El olor a carne asándose de varias maneras permea el parque nacional a la bandera, tanto en parrillas como clavados en estacas, girando eternamente frente a una llama expuesta. Gazebos vestidos de banderas y gigantografías con comidas autóctonas, el laberinto de comidas étnicas y puestos de tragos exóticos incitaron a explorar el predio.

En busca de una buena historia me encontré con Nicolás, el organizador del puesto de comida de Palestina, país que se encuentra en este momento enfrentado al cañón de la pistola imperial. Eran las 7 de la tarde y procuré hablar con Nico antes de que comiencen las festividades en serio, cambio que sucede alrededor de las 8:30 pm. Dado las circunstancias de este país, yuxtapuesto contradictoriamente con la idea de «festividades», pasamos a un espacio privado que tenían detrás del puesto.

Nicolás, ascendente de palestinos, contó que su familia está en Argentina hace 4 generaciones pero que en el 2010 volvió a la patria de sus antecesores para embeberse de la cultura. Contando esta anécdota tomó la oportunidad de aclarar: «Este conflicto no empezó ayer, nosotros lo vivimos hace 60 años», tal vez poniéndome en mi lugar, como turista geopolítico, simplemente queriendo entrevistarlo por el morbo y por requerimiento académico. No obstante esta declaración, y este pequeño desvío conceptual, volvimos a hablar de las colectividades.

«Acá en las colectividades representamos la lucha de un pueblo, que sus derechos sean respetados y que permitan conformar su estado». Declaración fuerte, especialmente cuando a 50 metros se hallaba el puesto de Israel, adornado por 3 mesas largas con platos vacíos y con fotos de aquellos muertos en el atentado de Hamas en cada silla, un cruce simbólico que a Nicolás no le pasó por alto: «Cada uno representa como quiera», comentó sin querer ahondar más profundamente sobre el tema, claramente afectado por la exposición.

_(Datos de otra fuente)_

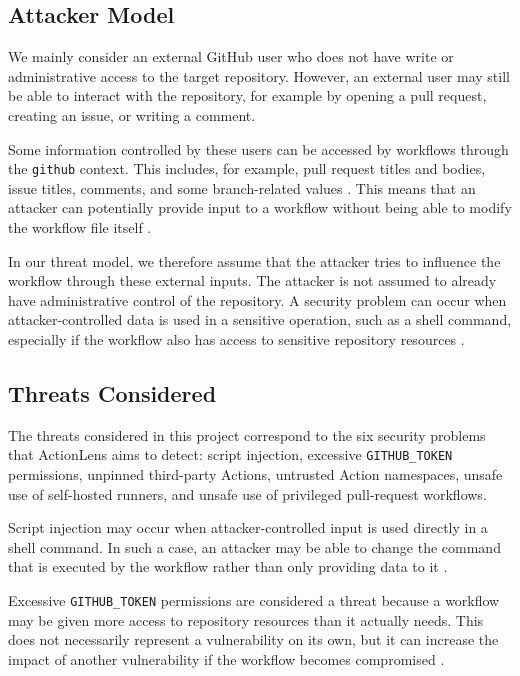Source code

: \documentclass{article}
\begin{document}
\subsection{Attacker Model}

We mainly consider an external GitHub user who does not have write or administrative access to the target repository. However, an external user may still be able to interact with the repository, for example by opening a pull request, creating an issue, or writing a comment.

Some information controlled by these users can be accessed by workflows through the \texttt{github} context. This includes, for example, pull request titles and bodies, issue titles, comments, and some branch-related values \cite{githubcontexts,githubscriptinjection}. This means that an attacker can potentially provide input to a workflow without being able to modify the workflow file itself \cite{githubscriptinjection}.

In our threat model, we therefore assume that the attacker tries to influence the workflow through these external inputs. The attacker is not assumed to already have administrative control of the repository. A security problem can occur when attacker-controlled data is used in a sensitive operation, such as a shell command, especially if the workflow also has access to sensitive repository resources \cite{githubscriptinjection,githubsecurity}.

\subsection{Threats Considered}

The threats considered in this project correspond to the six security problems that ActionLens aims to detect: script injection, excessive \texttt{GITHUB\_TOKEN} permissions, unpinned third-party Actions, untrusted Action namespaces, unsafe use of self-hosted runners, and unsafe use of privileged pull-request workflows. 

Script injection may occur when attacker-controlled input is used directly in a shell command. In such a case, an attacker may be able to change the command that is executed by the workflow rather than only providing data to it \cite{githubscriptinjection}. %

Excessive \texttt{GITHUB\_TOKEN} permissions are considered a threat because a workflow may be given more access to repository resources than it actually needs. This does not necessarily represent a vulnerability on its own, but it can increase the impact of another vulnerability if the workflow becomes compromised \cite{githubtoken,githubsecurity}.
\end{document}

En un intento de volver a hablar sobre las costumbres de Palestina, le pregunté si la comida, la cultura, la danza lo iban a usar este año como espacio de representación del conflicto actual, al cual me respondió con un rotundo no. «Por el genocidio se han suspendido las cuestiones festivas como danza y exposición musical», como forma de protesta o tal vez de sublimación de la angustia. «Nosotros todos los años intentamos representar nuestra cultura, el idioma, las danzas, la historia de inmigración y más que nada la lucha y realidad que atraviesa Palestina… la ocupación es una parte importante de nuestra cultura». Es un reconocimiento que dijo con solemnidad y angustia, una cultura que corre profundamente por sus venas y desde que tiene razón de ser, lo ha conocido a través del conflicto y agresión bélica, las danzas típicas de todos los años siempre están teñidas de lucha, pero se ve que este año no había forma de sublimación, forma de acaparar el dolor con el arte, la gastronomía.

En nuestra conversación entendí que es imposible hacer una conexión entre la comida autóctona y un intento de visibilizar su lucha, porque dicotómicamente, las dos se encuentran entrelazadas y totalmente alejadas, imposible de verse, pero siempre tocados por un suspiro. Para finalizar me dejó con una frase que se sintió tan Argentina como también apropiada para su cultura que en una preferencia editorial propia lo dejaré como último mensaje de esta crónica: «lamentablemente nos toca pasar por esta situación».